Practical product-name extraction: a compound pipeline that ships

Detecting “Azure AD” in a paragraph is easy. Detecting it without also flagging Azure.Identity (a namespace), azure-ad-cli (a package), or the literal text AzureAD inside a fenced code block — that is the practical problem this note is about.

TL;DR

What this note is for

If you’ve been asked to find every mention of a product in a piece of documentation — to lint it, to rewrite stale names (“Office 365” → “Microsoft 365”), or to produce a citation list — this note describes a working pipeline you can copy and adapt. No prior background in natural language processing (NLP) or named-entity recognition (NER) is assumed; terms are introduced as they come up.

The shape generalizes beyond product names: it works for any task where you need to extract entities from a fixed vocabulary and the output has to be precise enough to drive automated edits.

Why naive approaches don’t survive contact with real content

Start with the obvious idea: take a list of product names, search for each one in the document, mark every hit. This breaks immediately, in four predictable ways.

Product names look like ordinary nouns. “Teams” is a Microsoft product. “Teams” is also a normal English word (“the engineering teams shipped on time”). A plain dictionary match against running prose lights up everywhere it shouldn’t. The same is true for “Forms”, “Lists”, “Bookings”, “Loop”, “Stream”, “Office”.

Product names have many aliases. “Microsoft Entra ID” is also “Entra ID”, “Azure AD”, “AAD”, and “Azure Active Directory” — and a few years ago it was something else entirely. A list with just one of those names misses content that uses the others. A list with all of them creates overlaps you then have to resolve: when the text says “Microsoft Entra ID”, do you flag the whole phrase, or also separately flag “Entra ID” inside it?

Product names appear inside code that you must not touch. using Azure.Identity; contains the word “Azure”, but it’s a C# import statement — rewriting it would break the sample. The same goes for URLs, package names, and dotted identifiers.

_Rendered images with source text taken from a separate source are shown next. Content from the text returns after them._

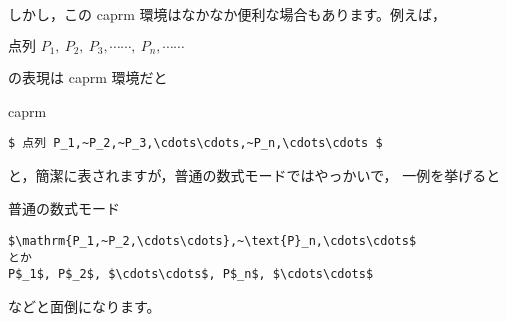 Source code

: \documentclass[fleqn,a4j]{jarticle}
\begin{document}
\begin{caprm}
しかし，この \textsf{caprm} 環境はなかなか便利な場合もあります。例えば，

\begin{shadebox}
$ \text{点列 }P_1,~P_2,~P_3,\cdots\cdots,~P_n,\cdots\cdots $
\end{shadebox}

\noindent
の表現は \textsf{caprm} 環境だと

\begin{itembox}{\textsf{caprm}}
\begin{verbatim}
$ 点列 P_1,~P_2,~P_3,\cdots\cdots,~P_n,\cdots\cdots $
\end{verbatim}
\end{itembox}
\end{caprm}
\noindent
と，簡潔に表されますが，普通の数式モードではやっかいで，
一例を挙げると

\begin{itembox}{普通の数式モード}
\begin{verbatim}
$\mathrm{P_1,~P_2,\cdots\cdots},~\text{P}_n,\cdots\cdots$
とか
P$_1$, P$_2$, $\cdots\cdots$, P$_n$, $\cdots\cdots$
\end{verbatim}
\end{itembox}

\noindent
などと面倒になります。
\end{document}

Product names change over time. “Office 365” became “Microsoft 365”; “Azure AD” became “Entra ID”. Old documentation still uses the old names. Any useful product list has to carry historical aliases so old content can be detected even as new content is rewritten to current terminology.

Each of these problems calls for a different technique. The pipeline below is what you get when you address them one at a time, in an order where each stage can rely on the previous one.

Building the pipeline, one stage at a time

Before any stage runs, you need the taxonomy: a structured list of every product, with every name you know it by — the canonical short name, the long name, the abbreviation, the previous name, any informal synonyms (“use-for” names that aren’t preferred but appear in the wild), and a code name if one exists. A spreadsheet or JSON file is fine. A typical taxonomy has a few thousand entries.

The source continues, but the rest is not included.